In flies, motion adaptation was first demonstrated in the tangential neuron H1 (Maddess & Laughlin 1985). H1 gathers horizontal motion signals from a large part of one visual hemifield and transmits this motion information in the form of spike trains to post-synaptic targets in the contralateral brain hemisphere (Eckert 1980). During adaptation with sustained pattern motion in the preferred direction, the response of H1 decreased (Maddess & Laughlin 1985). Nonetheless, the responses to transient deviations from the baseline velocity became more pronounced. This result is in accordance with the view that adaptation improves neuronal sensitivity to changes in stimulus intensity around the current level, leading to a representation of ‘velocity contrast’ rather than absolute velocity. An adaptive rescaling of the velocity–response function and thus, optimization of information transmission, was also concluded to become effective when H1 was adapted to random velocity modulations that differed in their modulation depth (Brenner et al. 2000; Borst et al. 2005).

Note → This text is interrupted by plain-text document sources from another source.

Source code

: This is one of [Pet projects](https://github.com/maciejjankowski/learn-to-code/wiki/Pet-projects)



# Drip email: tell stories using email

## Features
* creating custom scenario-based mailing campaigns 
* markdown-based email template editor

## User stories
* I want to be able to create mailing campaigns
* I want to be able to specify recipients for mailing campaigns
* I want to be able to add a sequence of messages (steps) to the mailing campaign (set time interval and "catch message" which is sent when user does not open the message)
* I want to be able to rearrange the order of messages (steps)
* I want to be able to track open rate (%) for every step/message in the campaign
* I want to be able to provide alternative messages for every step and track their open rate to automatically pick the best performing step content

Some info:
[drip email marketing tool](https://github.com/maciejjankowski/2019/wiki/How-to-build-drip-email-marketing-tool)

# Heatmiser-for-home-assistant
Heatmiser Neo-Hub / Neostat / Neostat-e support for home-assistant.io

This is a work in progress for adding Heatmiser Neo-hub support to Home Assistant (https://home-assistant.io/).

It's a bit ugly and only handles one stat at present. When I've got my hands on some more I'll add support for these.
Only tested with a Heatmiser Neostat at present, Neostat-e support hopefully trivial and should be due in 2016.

In this paper, we build on the findings of Maddess & Laughlin (1985), and we address two questions. First, is enhanced sensitivity to velocity changes in the course of motion adaptation restricted to a certain velocity range? Second, are the responses to discontinuities in stimulus parameters other than velocity also affected by adaptation?

2. Material and methods

(a) Animal preparation and electrophysiology

Female blowflies (C. vicina), taken from our laboratory stock, were briefly sedated with CO2 to fix them with bee's wax at the dorsal thorax to a small glass plate. The legs were removed and the wounds were covered with wax. The head was pitched downwards and the proboscis was extended, both being fixed in place with wax. The right lobula plate was exposed by opening the head capsule and by removing fat tissue and some main tracheae, if necessary. Ringer's solution (composition in mM: NaCl 128.3, KCl 5.4, glucose 13.9, NaHCO3 4.8, KH2PO4 3.4, CaCl2 1.9, pH 7.0; all chemicals from Merck, Darmstadt, Germany) was used to prevent desiccation of the brain and to fill a glass pipette that served as indifferent electrode. All experiments were performed at temperatures ranging from 20 to 30°C.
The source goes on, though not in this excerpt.